The term itself originates in psychology before being absorbed into sociology. Sandra Bem, an American psychologist, developed gender schema theory in the late 1970s to explain how children become sex typed. According to Bem, children build mental frameworks, or schemas, that help them sort the world into ‘things for boys’ and ‘things for girls’. Once this schema is in place, a child will actively seek out toys, clothes, and activities that match their own sex category, and will avoid or dismiss anything coded for the opposite sex. Bem’s theory is important because it shows that sex typing is not simply imposed from outside; children themselves become active participants in sorting and reinforcing gendered categories once the schema has taken hold.
How does sex typing happen?
Sex typing does not occur through a single event. It is the cumulative result of socialisation, which is the lifelong process by which individuals learn the norms, values, and expected behaviours of their society. The family, the school, peer groups, and the media all act as agents of socialisation, and each one nudges a child towards behaviours considered fitting for their sex.

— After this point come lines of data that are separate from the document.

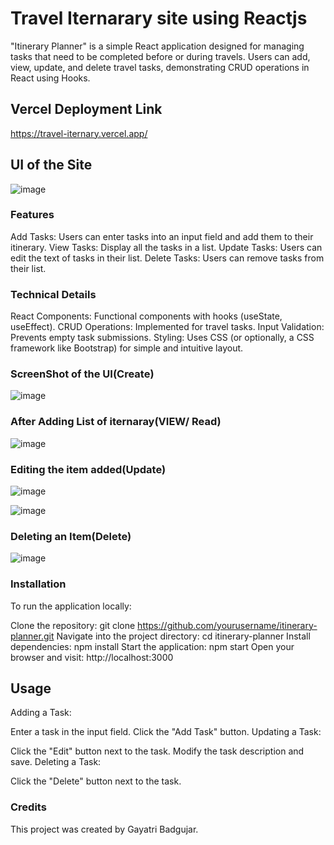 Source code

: # Travel Iternarary site using Reactjs

"Itinerary Planner" is a simple React application designed for managing tasks that need to be completed before or during travels. Users can add, view, update, and delete travel tasks, demonstrating CRUD operations in React using Hooks.

## Vercel Deployment Link

https://travel-iternary.vercel.app/

## UI of the Site
![image](https://github.com/gayatrib16/TravelIternary/assets/98201306/5291bffa-b1fb-4453-a5f2-c14b95ba37b8)
### Features

Add Tasks: Users can enter tasks into an input field and add them to their itinerary.
View Tasks: Display all the tasks in a list.
Update Tasks: Users can edit the text of tasks in their list.
Delete Tasks: Users can remove tasks from their list.

### Technical Details

React Components: Functional components with hooks (useState, useEffect).
CRUD Operations: Implemented for travel tasks.
Input Validation: Prevents empty task submissions.
Styling: Uses CSS (or optionally, a CSS framework like Bootstrap) for simple and intuitive layout.

### ScreenShot of the UI(Create)
![image](https://github.com/gayatrib16/TravelIternary/assets/98201306/201d3934-4dc3-4c12-8d14-58134a7c4713)

### After Adding List of iternaray(VIEW/ Read) 
![image](https://github.com/gayatrib16/TravelIternary/assets/98201306/41dedf04-a8bd-40b2-82e2-ea8cf06f836d)

### Editing the item added(Update)
![image](https://github.com/gayatrib16/TravelIternary/assets/98201306/e5d40cee-3693-4d3b-b2e3-f87388ef7904)

![image](https://github.com/gayatrib16/TravelIternary/assets/98201306/2bc0a0f1-efa1-429e-b9ba-1347d5bba5bc)

### Deleting an Item(Delete)
![image](https://github.com/gayatrib16/TravelIternary/assets/98201306/26b50511-6dab-4b04-acb2-ed988c21ee03)


### Installation

To run the application locally:

Clone the repository: git clone https://github.com/yourusername/itinerary-planner.git
Navigate into the project directory: cd itinerary-planner
Install dependencies: npm install
Start the application: npm start
Open your browser and visit: http://localhost:3000

## Usage

Adding a Task:

Enter a task in the input field.
Click the "Add Task" button.
Updating a Task:

Click the "Edit" button next to the task.
Modify the task description and save.
Deleting a Task:

Click the "Delete" button next to the task.

### Credits

This project was created by Gayatri Badgujar.


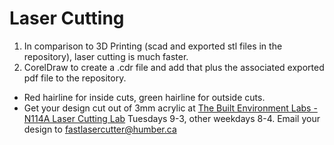 # Laser Cutting
1. In comparison to 3D Printing (scad and exported stl files in the repository), laser cutting is much faster.
2. CorelDraw to create a .cdr file and add that plus the associated exported pdf file to the repository.
- Red hairline for inside cuts, green hairline for outside cuts.
- Get your design cut out of 3mm acrylic at [The Built Environment Labs - N114A Laser Cutting Lab](https://designandbuiltlabs.simplybook.me/v2/#book/category/2/service/11/count/1/) Tuesdays 9-3, other weekdays 8-4. Email your design to fastlasercutter@humber.ca 

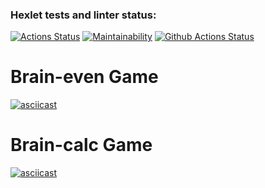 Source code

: ### Hexlet tests and linter status:
[![Actions Status](https://github.com/bysynth/php-project-lvl1/workflows/hexlet-check/badge.svg)](https://github.com/bysynth/php-project-lvl1/actions)
[![Maintainability](https://api.codeclimate.com/v1/badges/8a406fee390be106a62e/maintainability)](https://codeclimate.com/github/bysynth/php-project-lvl1/maintainability)
[![Github Actions Status](https://github.com/bysynth/php-project-lvl1/workflows/CI/badge.svg)](https://github.com/bysynth/php-project-lvl1/actions)

# Brain-even Game

[![asciicast](https://asciinema.org/a/9cfU2k8FqydLRySIdQWQ27ZBk.svg)](https://asciinema.org/a/9cfU2k8FqydLRySIdQWQ27ZBk)

# Brain-calc Game

[![asciicast](https://asciinema.org/a/b5ekWbAPKsoO86mZh4haavsN8.svg)](https://asciinema.org/a/b5ekWbAPKsoO86mZh4haavsN8) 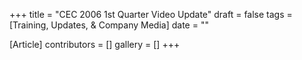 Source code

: +++
title = "CEC 2006 1st Quarter Video Update"
draft = false
tags = [Training, Updates, & Company Media]
date = ""

[Article]
contributors = []
gallery = []
+++ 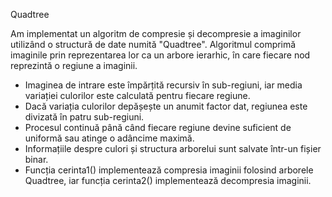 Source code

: 
Quadtree

Am implementat un algoritm de compresie și decompresie a imaginilor utilizând o structură de date numită "Quadtree". Algoritmul comprimă imaginile prin reprezentarea lor ca un arbore ierarhic, în care fiecare nod reprezintă o regiune a imaginii.

  - Imaginea de intrare este împărțită recursiv în sub-regiuni, iar media variației culorilor este calculată pentru fiecare regiune.
  - Dacă variația culorilor depășește un anumit factor dat, regiunea este divizată în patru sub-regiuni.
  - Procesul continuă până când fiecare regiune devine suficient de uniformă sau atinge o adâncime maximă.
  - Informațiile despre culori și structura arborelui sunt salvate într-un fișier binar.
  - Funcția cerinta1() implementează compresia imaginii folosind arborele Quadtree, iar funcția cerinta2() implementează decompresia imaginii.
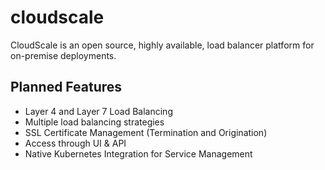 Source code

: # cloudscale

CloudScale is an open source, highly available, load balancer platform for on-premise deployments. 

## Planned Features 

- Layer 4 and Layer 7 Load Balancing 
- Multiple load balancing strategies
- SSL Certificate Management (Termination and Origination)
- Access through UI & API 
- Native Kubernetes Integration for Service Management 
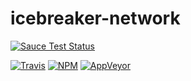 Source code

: # icebreaker-network
[![Sauce Test Status](https://saucelabs.com/browser-matrix/alligator-io.svg)](https://saucelabs.com/u/alligator-io)

[![Travis](https://img.shields.io/travis/alligator-io/icebreaker-network.svg)](https://travis-ci.org/alligator-io/icebreaker-network)
[![NPM](https://img.shields.io/npm/dm/icebreaker.svg)](https://www.npmjs.com/package/icebreaker-network)
[![AppVeyor](https://img.shields.io/appveyor/ci/alligator-io/icebreaker-network.svg)](https://ci.appveyor.com/project/alligator-io/icebreaker-network) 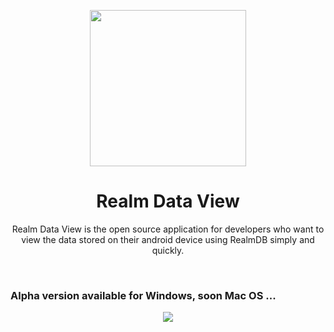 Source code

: <p align="center">
  <img src="https://user-images.githubusercontent.com/22475804/87744584-341b2b00-c7c2-11ea-9a5c-f4b042a6ef56.png" height="250px" />
  <h1 align="center">Realm Data View</h1>
  <p align="center">Realm Data View is the open source application for developers who want to view the data stored on their android device using RealmDB simply and quickly.<p>  
</p>
<br />

### Alpha version available for Windows, soon Mac OS ...

<p align="center">
  <img src="https://user-images.githubusercontent.com/22475804/87746674-8874d980-c7c7-11ea-887c-27cdd85d13a9.png">  
</p>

Ann Oakley identified four specific processes through which parents socialise children into sex-typed roles. The first is manipulation, where parents shape a child’s behaviour to conform to gender expectations, for example by telling a boy not to cry because crying is ‘for girls’. The second is canalisation, where children’s attention is directed towards particular objects, such as giving dolls to girls and toy vehicles to boys. The third is verbal appellation, the use of gendered language and nicknames, such as calling a boy ‘tough’ and a girl ‘pretty’ for the same action. The fourth is differing activity exposure, where boys and girls are encouraged towards different games, chores, and pastimes from an early age. Oakley’s four processes remain one of the clearest sociological explanations of how sex typing is transmitted within the family before a child has any independent capacity to question it.
Beyond the family, the school plays a significant role. Teachers, sometimes without realising it, often praise boys for assertiveness and girls for neatness, and subject choices at school continue to show stark patterns by sex, with boys overrepresented in physics and computing and girls overrepresented in languages and the caring professions. Peer groups intensify this further, since children police one another’s behaviour and quickly mock anyone who steps outside the expected category. The American developmental psychologist Eleanor Maccoby spent decades studying how children segregate themselves by sex in play, finding that even when adults make no effort to separate boys and girls, children do so themselves from around the age of three, reinforcing sex-typed behaviour through their own social world rather than only through adult instruction.
Sex typing and the family: a functionalist view
Not every sociologist sees sex typing as a problem. Talcott Parsons, an American sociologist working in the functionalist tradition, argued that a clear division between male and female roles in the family was not arbitrary but functional, meaning that it served a useful purpose in keeping the family unit and wider society stable. Parsons described the male role as ‘instrumental’, oriented towards paid work and providing for the family, and the female role as ‘expressive’, oriented towards emotional support and childrearing. From this functionalist perspective, sex typing within the family is a form of early training that prepares children to step smoothly into these complementary adult roles when they grow up. Parsons’s account has been heavily criticised since the 1970s for assuming that this division is natural and beneficial rather than questioning who benefits from it, but it remains an important reference point because it shows how sex typing was once defended as socially useful rather than restrictive.